Noble Roman’s, Inc. v. Hattenhauer Distrib. Co., No. 1:14-cv-01734-WTL-DML, 2016 WL 1162553 (S.D. Ind. Mar. 24, 2016)
In deze zaak heeft de rechtbank de motie van eiser om een beschermingsbevel toegewezen en bevolen dat het gedaagde verboden was om de ontdekking te verkrijgen die van de aandeelhouder van eiser werd gevraagd door de at-issue dagvaardingen. Om tot deze conclusie te komen, heeft de rechtbank een analyse gemaakt van recentelijk gewijzigde Fed. R. Civ. P. 26(b)(1), waarbij de nadruk lag op het evenredigheidsbeginsel, en concludeerde uiteindelijk dat de dagvaardingen van de gedaagde een “discovery run amok” vormden en “de evenredigheidstoets volgens Regel 26(b) niet doorstonden.”
In dit geschil over royalty’s tussen Eiser, de franchisegever, en Gedaagde, de franchisenemer, heeft Gedaagde een tegeneis ingediend, stellende dat het Eiser niet was toegestaan de audit uit te voeren die zijn vermeende te lage betaling van royalty’s aan het licht bracht en dat de ware aanleiding voor de audits en hun “gebrekkige methodologie” de “slechte financiële toestand” van Eiser was.

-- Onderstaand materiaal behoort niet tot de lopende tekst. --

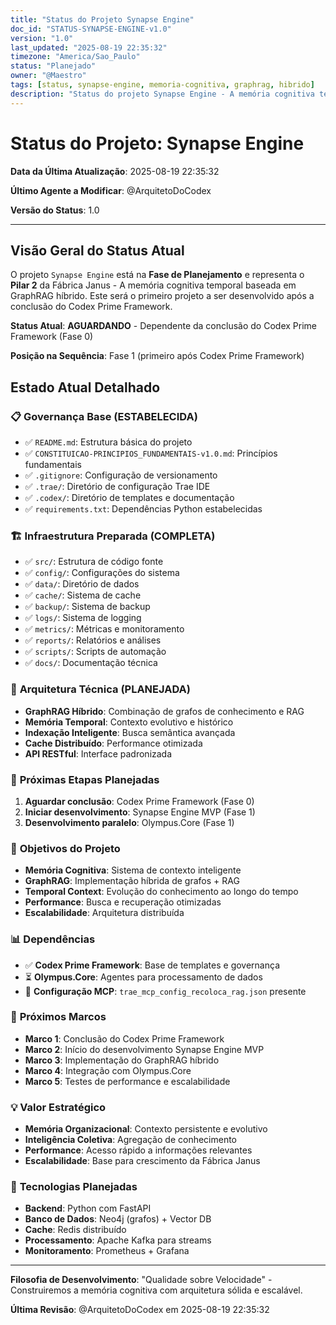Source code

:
 ```yaml
---
title: "Status do Projeto Synapse Engine"
doc_id: "STATUS-SYNAPSE-ENGINE-v1.0"
version: "1.0"
last_updated: "2025-08-19 22:35:32"
timezone: "America/Sao_Paulo"
status: "Planejado"
owner: "@Maestro"
tags: [status, synapse-engine, memoria-cognitiva, graphrag, hibrido]
description: "Status do projeto Synapse Engine - A memória cognitiva temporal da Fábrica Janus (GraphRAG híbrido)"
---
```


# Status do Projeto: Synapse Engine

**Data da Última Atualização**: 2025-08-19 22:35:32

**Último Agente a Modificar**: @ArquitetoDoCodex

**Versão do Status**: 1.0

---

## Visão Geral do Status Atual

O projeto `Synapse Engine` está na **Fase de Planejamento** e representa o **Pilar 2** da Fábrica Janus - A memória cognitiva temporal baseada em GraphRAG híbrido. Este será o primeiro projeto a ser desenvolvido após a conclusão do Codex Prime Framework.

**Status Atual**: **AGUARDANDO** - Dependente da conclusão do Codex Prime Framework (Fase 0)

**Posição na Sequência**: Fase 1 (primeiro após Codex Prime Framework)

## Estado Atual Detalhado

### 📋 **Governança Base (ESTABELECIDA)**
- ✅ `README.md`: Estrutura básica do projeto
- ✅ `CONSTITUICAO-PRINCIPIOS_FUNDAMENTAIS-v1.0.md`: Princípios fundamentais
- ✅ `.gitignore`: Configuração de versionamento
- ✅ `.trae/`: Diretório de configuração Trae IDE
- ✅ `.codex/`: Diretório de templates e documentação
- ✅ `requirements.txt`: Dependências Python estabelecidas

### 🏗️ **Infraestrutura Preparada (COMPLETA)**
- ✅ `src/`: Estrutura de código fonte
- ✅ `config/`: Configurações do sistema
- ✅ `data/`: Diretório de dados
- ✅ `cache/`: Sistema de cache
- ✅ `backup/`: Sistema de backup
- ✅ `logs/`: Sistema de logging
- ✅ `metrics/`: Métricas e monitoramento
- ✅ `reports/`: Relatórios e análises
- ✅ `scripts/`: Scripts de automação
- ✅ `docs/`: Documentação técnica

### 🧠 **Arquitetura Técnica (PLANEJADA)**
- **GraphRAG Híbrido**: Combinação de grafos de conhecimento e RAG
- **Memória Temporal**: Contexto evolutivo e histórico
- **Indexação Inteligente**: Busca semântica avançada
- **Cache Distribuído**: Performance otimizada
- **API RESTful**: Interface padronizada

### 🔄 **Próximas Etapas Planejadas**
1. **Aguardar conclusão**: Codex Prime Framework (Fase 0)
2. **Iniciar desenvolvimento**: Synapse Engine MVP (Fase 1)
3. **Desenvolvimento paralelo**: Olympus.Core (Fase 1)

### 🎯 **Objetivos do Projeto**
- **Memória Cognitiva**: Sistema de contexto inteligente
- **GraphRAG**: Implementação híbrida de grafos + RAG
- **Temporal Context**: Evolução do conhecimento ao longo do tempo
- **Performance**: Busca e recuperação otimizadas
- **Escalabilidade**: Arquitetura distribuída

### 📊 **Dependências**
- ✅ **Codex Prime Framework**: Base de templates e governança
- ⏳ **Olympus.Core**: Agentes para processamento de dados
- 🔄 **Configuração MCP**: `trae_mcp_config_recoloca_rag.json` presente

### 🚀 **Próximos Marcos**
- **Marco 1**: Conclusão do Codex Prime Framework
- **Marco 2**: Início do desenvolvimento Synapse Engine MVP
- **Marco 3**: Implementação do GraphRAG híbrido
- **Marco 4**: Integração com Olympus.Core
- **Marco 5**: Testes de performance e escalabilidade

### 💡 **Valor Estratégico**
- **Memória Organizacional**: Contexto persistente e evolutivo
- **Inteligência Coletiva**: Agregação de conhecimento
- **Performance**: Acesso rápido a informações relevantes
- **Escalabilidade**: Base para crescimento da Fábrica Janus

### 🔧 **Tecnologias Planejadas**
- **Backend**: Python com FastAPI
- **Banco de Dados**: Neo4j (grafos) + Vector DB
- **Cache**: Redis distribuído
- **Processamento**: Apache Kafka para streams
- **Monitoramento**: Prometheus + Grafana

---

**Filosofia de Desenvolvimento**: "Qualidade sobre Velocidade" - Construiremos a memória cognitiva com arquitetura sólida e escalável.

**Última Revisão**: @ArquitetoDoCodex em 2025-08-19 22:35:32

Ter ondersteuning van zijn tegenvordering heeft de gedaagde een dagvaarding betekend aan een “grootaandeelhouder” van de eiser, met het oog op de productie van 23 “omvangrijke” categorieën documenten en Rule 30(b)(6) getuigenissen, die in wezen neerkomen op “elk document en elk stukje informatie dat hij heeft … over elk aspect van de bedrijfsvoering, financiën, marketingplannen en managementstructuur”. In zijn motie voor een beschermingsbevel voerde eiser aan dat verweerder toestemming had gekregen om ontdekking van de eiser met betrekking tot zijn tegeneisen na te streven en dat de informatie die van de derde-aandeelhouder werd gevraagd “die theorieën niet wezenlijk bevorderde, maar een visexpeditie was die niet zou moeten worden toegestaan.”
In antwoord op de motie van eiser, “sloeg verweerder op de trommel van ‘relevantie'” maar “probeerde nooit aan te tonen dat de ontdekking op enigerlei wijze in verhouding stond tot de behoeften van de zaak.” Dat, zo bepaalde de rechtbank, was “niet goed genoeg.”
Na twee voorbeelden die de “abjecte onevenredigheid” van de verzoeken illustreerden, waaronder het verzuim van de gedaagde om uit te leggen waarom de analyse van de aandeelhouder van de managementpraktijken en financiële vooruitzichten van de eiser “redelijkerwijs noodzakelijk” was, oordeelde de rechtbank dat de “documenten en dagvaardingen van de gedaagde … een ontdekking vormen die op hol slaat.” Verklarend, dat de dagvaardingen “de evenredigheidstest onder 26(b) niet doorstaan”, wees de rechtbank de motie voor een beschermingsbevel toe.
Een volledige kopie van de beschikking van de rechtbank is hier beschikbaar.